La puesta en escena del sainete incluyó en la sanción dos años de libertad supervisada y una multa de 2 000 dólares, irrisoria cifra si se le compara con las habituales en aquel sistema jurídico que, por igual delito, impone a otros diez años de cárcel.
El juez David Briones, de la corte de El Paso, en Texas, también condenó a Osvaldo Mitat a ocho meses de prisión y dos años de libertad supervisada, y a Ernesto Abreu, otro encartado del grupo, a dos meses de cárcel, dos años de libertad condicional y cinco meses de arresto domiciliario. Como ninguno de este par estaba bajo custodia, el magistrado ordenó a los buenos muchachitos presentarse a una cárcel de Miami para iniciar su sentencia el próximo 4 de abril.
Dos secuaces más de la pandilla, Rubén López Castro y José Pujol, están pendientes de ser sentenciados, y si alguna diferencia puede haber en sus casos, sería probablemente una mayor comprensión y benevolencia para sus actividades patrióticas como ciudadanos de EE.UU.

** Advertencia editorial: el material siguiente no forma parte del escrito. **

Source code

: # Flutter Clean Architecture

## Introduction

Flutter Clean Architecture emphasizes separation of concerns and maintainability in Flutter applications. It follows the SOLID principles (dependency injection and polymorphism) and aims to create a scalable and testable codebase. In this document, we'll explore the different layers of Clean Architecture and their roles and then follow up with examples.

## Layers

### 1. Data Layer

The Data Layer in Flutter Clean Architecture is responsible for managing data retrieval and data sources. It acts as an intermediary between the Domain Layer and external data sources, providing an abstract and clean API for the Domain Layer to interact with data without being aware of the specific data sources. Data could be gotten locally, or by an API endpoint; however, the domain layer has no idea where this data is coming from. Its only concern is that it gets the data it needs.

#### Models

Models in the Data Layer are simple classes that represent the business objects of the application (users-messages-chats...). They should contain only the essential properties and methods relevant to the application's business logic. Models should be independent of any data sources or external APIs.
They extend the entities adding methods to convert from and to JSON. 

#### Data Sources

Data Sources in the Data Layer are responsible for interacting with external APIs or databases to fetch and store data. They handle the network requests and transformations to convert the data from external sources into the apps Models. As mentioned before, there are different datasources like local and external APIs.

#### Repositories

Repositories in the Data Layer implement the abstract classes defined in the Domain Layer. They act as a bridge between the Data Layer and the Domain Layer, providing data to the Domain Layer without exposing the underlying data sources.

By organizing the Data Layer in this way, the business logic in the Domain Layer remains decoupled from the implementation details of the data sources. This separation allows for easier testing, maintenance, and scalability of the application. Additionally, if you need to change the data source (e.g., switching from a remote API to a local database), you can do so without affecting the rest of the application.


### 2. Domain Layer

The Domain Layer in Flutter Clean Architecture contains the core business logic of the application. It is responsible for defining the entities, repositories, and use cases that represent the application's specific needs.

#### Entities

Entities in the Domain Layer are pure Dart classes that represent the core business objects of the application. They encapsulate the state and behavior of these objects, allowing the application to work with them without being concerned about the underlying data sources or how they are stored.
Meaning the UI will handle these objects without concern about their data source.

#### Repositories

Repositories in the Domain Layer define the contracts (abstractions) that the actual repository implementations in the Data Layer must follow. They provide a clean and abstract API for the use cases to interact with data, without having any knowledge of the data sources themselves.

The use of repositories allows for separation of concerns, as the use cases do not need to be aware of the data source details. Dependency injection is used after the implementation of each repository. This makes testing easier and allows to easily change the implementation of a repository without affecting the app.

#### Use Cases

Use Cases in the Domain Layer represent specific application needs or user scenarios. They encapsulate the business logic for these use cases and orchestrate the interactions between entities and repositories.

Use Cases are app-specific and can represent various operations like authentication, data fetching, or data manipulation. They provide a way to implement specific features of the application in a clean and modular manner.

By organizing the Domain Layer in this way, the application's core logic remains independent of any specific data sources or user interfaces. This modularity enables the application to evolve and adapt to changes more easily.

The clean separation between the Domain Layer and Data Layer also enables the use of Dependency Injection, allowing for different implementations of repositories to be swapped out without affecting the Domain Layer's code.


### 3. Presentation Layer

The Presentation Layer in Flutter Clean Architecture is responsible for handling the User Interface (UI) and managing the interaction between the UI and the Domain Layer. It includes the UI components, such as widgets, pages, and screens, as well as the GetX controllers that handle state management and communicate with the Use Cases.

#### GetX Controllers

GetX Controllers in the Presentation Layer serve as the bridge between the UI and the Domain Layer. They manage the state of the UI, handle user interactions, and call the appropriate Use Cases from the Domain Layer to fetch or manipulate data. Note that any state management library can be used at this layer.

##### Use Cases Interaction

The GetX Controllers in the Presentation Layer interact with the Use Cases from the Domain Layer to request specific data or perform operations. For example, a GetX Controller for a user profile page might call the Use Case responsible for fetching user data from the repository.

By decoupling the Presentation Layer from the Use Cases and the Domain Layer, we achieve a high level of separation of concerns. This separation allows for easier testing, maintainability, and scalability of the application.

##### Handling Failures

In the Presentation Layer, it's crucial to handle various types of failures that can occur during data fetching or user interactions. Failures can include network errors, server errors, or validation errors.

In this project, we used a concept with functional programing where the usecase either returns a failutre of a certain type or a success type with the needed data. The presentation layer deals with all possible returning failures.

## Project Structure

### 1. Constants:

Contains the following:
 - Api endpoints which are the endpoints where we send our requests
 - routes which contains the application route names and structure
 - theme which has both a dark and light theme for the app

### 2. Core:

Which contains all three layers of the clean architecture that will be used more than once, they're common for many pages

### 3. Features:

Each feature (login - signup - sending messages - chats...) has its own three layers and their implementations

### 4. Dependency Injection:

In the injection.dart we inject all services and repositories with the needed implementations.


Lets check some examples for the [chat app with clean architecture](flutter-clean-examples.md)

¿Qué otra cosa podía esperarse en este remedo de juicio para estos cinco vecinos de Miami u otros barrios adyacentes de la Florida, si su protegido Posada Carriles anda y desanda la ciudad que anida las serpientes y acuna impunemente a sus terroristas?
Ese pétalo que apenas roza al organizador de la expedición del Santrina, si recuerda los motivos que llevaron a su detención en mayo pasado: posesión de un enorme alijo de armas, documentos y pasaportes falsos; lo que en su caso no parece ser delito, porque el arsenal de municiones, ametralladoras, granadas y explosivos, tenía el bendecido propósito de atentar contra Cuba, la «enemiga» de la Casa Blanca ahora bushiana.
Mientras así se comporta la señora justicia, Posada Carriles y Pedro Remón, uno de sus cómplices en la preparación del frustrado intento de hacer volar a Fidel junto a centenares de estudiantes y ciudadanos panameños en el Paraninfo de la Universidad de Panamá, durante la Cumbre Iberoamericana, participan en reuniones de la organización terrorista Alpha 66, que tienen como otro invitado a Reinol Rodríguez, quien fuera el asesino de Carlos Muñiz Varela en Puerto Rico y cabecilla de la CORU, el engendro creado por la CIA que dirigía George Bush, el padre, y que fue un brazo ejecutor, no debe haber dudas, de la macabra Operación Cóndor.
Recientemente, los reporteros Tristram Korten y Kira Nielsen, de la publicación estadounidense Salon, describían el encuentro conspirativo de ese grupo de asesinos en el restaurante Miami Havana.
Precisamente, Pedro Remón —sicario ejecutor de Eulalio José Negrín, el 25 de noviembre de 1979 en New Jersey, y del joven diplomático cubano Félix García Rodríguez, el 11 de septiembre de 1980 en Nueva York—, se lamentaba en declaraciones a Salon que no podía estar junto a ellos Santiago Álvarez Fernández Magriñat.
Quizá, de haber sabido del convite mafioso, en El Paso le hubieran dado un pase especial al «hombre de negocios en el campo de bienes raíces» —descripción preferida por la prensa para el jefe de la operación Santrina.
Sepan que el juez que lo condenó a esos diez ridículos meses le pidió a la fiscalía que explicara la razón por la que el Gobierno de Estados Unidos lo perseguía «con tal agresividad». Como vemos, todo puede ocurrir en la viña del señor Bush, el hijo.